Try it ▸
Could you return every line of the records below that contains the word "주소입니다"?

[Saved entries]
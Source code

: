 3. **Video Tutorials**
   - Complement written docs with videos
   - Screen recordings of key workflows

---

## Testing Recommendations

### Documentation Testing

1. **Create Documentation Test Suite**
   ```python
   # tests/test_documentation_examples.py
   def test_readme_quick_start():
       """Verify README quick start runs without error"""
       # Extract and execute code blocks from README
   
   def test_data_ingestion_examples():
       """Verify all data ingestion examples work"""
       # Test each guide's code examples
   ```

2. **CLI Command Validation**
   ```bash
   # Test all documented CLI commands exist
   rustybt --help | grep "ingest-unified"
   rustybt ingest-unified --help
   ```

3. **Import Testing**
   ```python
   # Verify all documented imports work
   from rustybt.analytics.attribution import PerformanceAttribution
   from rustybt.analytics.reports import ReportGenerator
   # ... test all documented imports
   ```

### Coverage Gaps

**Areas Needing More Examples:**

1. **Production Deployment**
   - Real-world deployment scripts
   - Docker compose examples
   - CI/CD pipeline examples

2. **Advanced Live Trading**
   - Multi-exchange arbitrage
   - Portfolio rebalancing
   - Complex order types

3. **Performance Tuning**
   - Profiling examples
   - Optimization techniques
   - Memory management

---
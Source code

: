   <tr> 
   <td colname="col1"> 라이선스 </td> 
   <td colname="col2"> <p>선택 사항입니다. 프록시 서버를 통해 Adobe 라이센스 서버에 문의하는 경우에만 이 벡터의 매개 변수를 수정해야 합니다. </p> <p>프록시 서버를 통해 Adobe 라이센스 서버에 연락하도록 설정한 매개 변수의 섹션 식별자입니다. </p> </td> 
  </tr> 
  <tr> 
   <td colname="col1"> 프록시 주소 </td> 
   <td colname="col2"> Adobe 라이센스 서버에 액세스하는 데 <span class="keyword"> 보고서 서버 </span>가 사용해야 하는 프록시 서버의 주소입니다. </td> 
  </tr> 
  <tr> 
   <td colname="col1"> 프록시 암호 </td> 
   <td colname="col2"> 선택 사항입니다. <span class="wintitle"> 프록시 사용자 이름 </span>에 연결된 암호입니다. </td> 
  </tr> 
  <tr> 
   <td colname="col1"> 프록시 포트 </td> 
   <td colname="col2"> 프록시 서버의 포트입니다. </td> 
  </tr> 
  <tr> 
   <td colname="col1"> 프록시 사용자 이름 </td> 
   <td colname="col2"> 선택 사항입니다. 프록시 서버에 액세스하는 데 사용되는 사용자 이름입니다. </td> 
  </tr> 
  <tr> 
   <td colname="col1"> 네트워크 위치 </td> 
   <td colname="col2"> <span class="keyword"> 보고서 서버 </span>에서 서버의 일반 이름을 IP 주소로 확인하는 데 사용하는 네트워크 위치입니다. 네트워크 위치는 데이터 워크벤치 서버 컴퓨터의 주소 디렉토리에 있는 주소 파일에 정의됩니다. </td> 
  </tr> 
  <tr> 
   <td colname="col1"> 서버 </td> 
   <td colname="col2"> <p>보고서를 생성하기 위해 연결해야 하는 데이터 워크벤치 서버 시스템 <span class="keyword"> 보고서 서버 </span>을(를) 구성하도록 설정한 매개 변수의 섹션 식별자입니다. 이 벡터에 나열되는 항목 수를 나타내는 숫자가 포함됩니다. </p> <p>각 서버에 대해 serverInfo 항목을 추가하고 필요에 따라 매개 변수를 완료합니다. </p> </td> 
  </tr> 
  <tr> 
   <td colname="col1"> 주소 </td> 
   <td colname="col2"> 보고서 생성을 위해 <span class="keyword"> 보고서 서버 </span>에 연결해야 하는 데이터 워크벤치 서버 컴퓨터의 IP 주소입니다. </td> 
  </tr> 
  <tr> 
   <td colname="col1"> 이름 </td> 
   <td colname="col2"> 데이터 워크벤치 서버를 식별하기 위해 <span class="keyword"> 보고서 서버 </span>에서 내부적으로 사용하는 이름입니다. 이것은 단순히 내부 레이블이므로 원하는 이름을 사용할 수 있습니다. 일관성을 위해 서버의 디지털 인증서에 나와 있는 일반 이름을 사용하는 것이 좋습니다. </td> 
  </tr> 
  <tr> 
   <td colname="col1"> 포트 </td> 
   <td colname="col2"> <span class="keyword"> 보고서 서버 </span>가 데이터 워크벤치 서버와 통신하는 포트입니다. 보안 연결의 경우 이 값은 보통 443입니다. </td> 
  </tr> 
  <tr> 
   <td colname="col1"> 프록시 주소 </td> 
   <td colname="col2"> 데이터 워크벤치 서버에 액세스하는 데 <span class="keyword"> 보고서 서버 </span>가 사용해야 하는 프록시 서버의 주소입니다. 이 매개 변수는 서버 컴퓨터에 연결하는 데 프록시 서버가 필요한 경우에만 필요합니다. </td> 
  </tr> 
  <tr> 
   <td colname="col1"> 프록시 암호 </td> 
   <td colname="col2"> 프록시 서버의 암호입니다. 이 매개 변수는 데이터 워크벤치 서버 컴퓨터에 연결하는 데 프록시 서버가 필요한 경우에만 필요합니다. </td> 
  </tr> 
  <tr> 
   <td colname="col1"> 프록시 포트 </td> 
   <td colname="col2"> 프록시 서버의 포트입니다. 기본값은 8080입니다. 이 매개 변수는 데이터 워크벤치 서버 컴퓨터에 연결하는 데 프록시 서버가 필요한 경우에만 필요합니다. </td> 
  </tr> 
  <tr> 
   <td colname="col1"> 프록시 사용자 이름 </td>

Exercise response ▸
   <td colname="col2"> Adobe 라이센스 서버에 액세스하는 데 <span class="keyword"> 보고서 서버 </span>가 사용해야 하는 프록시 서버의 주소입니다. </td> 
   <td colname="col2"> 보고서 생성을 위해 <span class="keyword"> 보고서 서버 </span>에 연결해야 하는 데이터 워크벤치 서버 컴퓨터의 IP 주소입니다. </td> 
   <td colname="col2"> 데이터 워크벤치 서버에 액세스하는 데 <span class="keyword"> 보고서 서버 </span>가 사용해야 하는 프록시 서버의 주소입니다. 이 매개 변수는 서버 컴퓨터에 연결하는 데 프록시 서버가 필요한 경우에만 필요합니다. </td> 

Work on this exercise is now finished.